> THE PROBLEM
Find every line in the records below that contains the word "entries", and copy each such line.

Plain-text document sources

•••

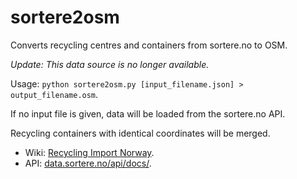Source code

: # sortere2osm
Converts recycling centres and containers from sortere.no to OSM.

_Update: This data source is no longer available._

Usage: <code>python sortere2osm.py [input_filename.json] > output_filename.osm</code>.

If no input file is given, data will be loaded from the sortere.no API.

Recycling containers with identical coordinates will be merged.

* Wiki: [Recycling Import Norway](https://wiki.openstreetmap.org/wiki/Import/Catalogue/Recycling_Import_Norway).
* API: [data.sortere.no/api/docs/](http://data.sortere.no/api/docs/).
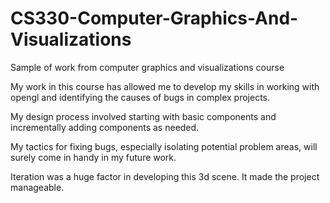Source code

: # CS330-Computer-Graphics-And-Visualizations
Sample of work from computer graphics and visualizations course

My work in this course has allowed me to develop my skills in working with opengl and identifying the causes of bugs in complex projects.

My design process involved starting with basic components and incrementally adding components as needed.

My tactics for fixing bugs, especially isolating potential problem areas, will surely come in handy in my future work.

Iteration was a huge factor in developing this 3d scene. It made the project manageable.
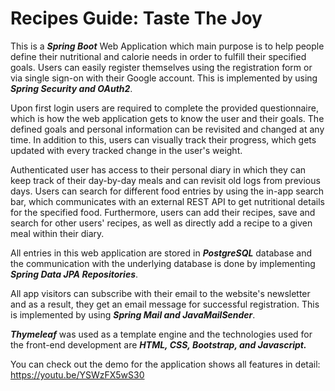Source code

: # Recipes Guide: Taste The Joy

This is a ***Spring Boot*** Web Application which main purpose is to help people define their nutritional and calorie needs in order to fulfill their specified goals.
Users can easily register themselves using the registration form or via single sign-on with their Google account. This is implemented by using ***Spring Security and OAuth2***.

Upon first login users are required to complete the provided questionnaire, which is how the web application gets to know the user and their goals. The defined goals and personal information can be revisited and changed at any time.
In addition to this, users can visually track their progress, which gets updated with every tracked change in the user's weight.

Authenticated user has access to their personal diary in which they can keep track of their day-by-day meals and can revisit old logs from previous days.
Users can search for different food entries by using the in-app search bar, which communicates with an external REST API to get nutritional details for the specified food.
Furthermore, users can add their recipes, save and search for other users' recipes, as well as directly add a recipe to a given meal within their diary.

All entries in this web application are stored in ***PostgreSQL*** database and the communication with the underlying database is done by implementing ***Spring Data JPA Repositories***.

All app visitors can subscribe with their email to the website's newsletter and as a result, they get an email message for successful registration. This is implemented by using ***Spring Mail and JavaMailSender***.

***Thymeleaf*** was used as a template engine and the technologies used for the front-end development are ***HTML, CSS, Bootstrap, and Javascript.***

You can check out the demo for the application shows all features in detail: https://youtu.be/YSWzFX5wS30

•••

> RESULT FOR THIS EXERCISE
Users can search for different food entries by using the in-app search bar, which communicates with an external REST API to get nutritional details for the specified food.
All entries in this web application are stored in ***PostgreSQL*** database and the communication with the underlying database is done by implementing ***Spring Data JPA Repositories***.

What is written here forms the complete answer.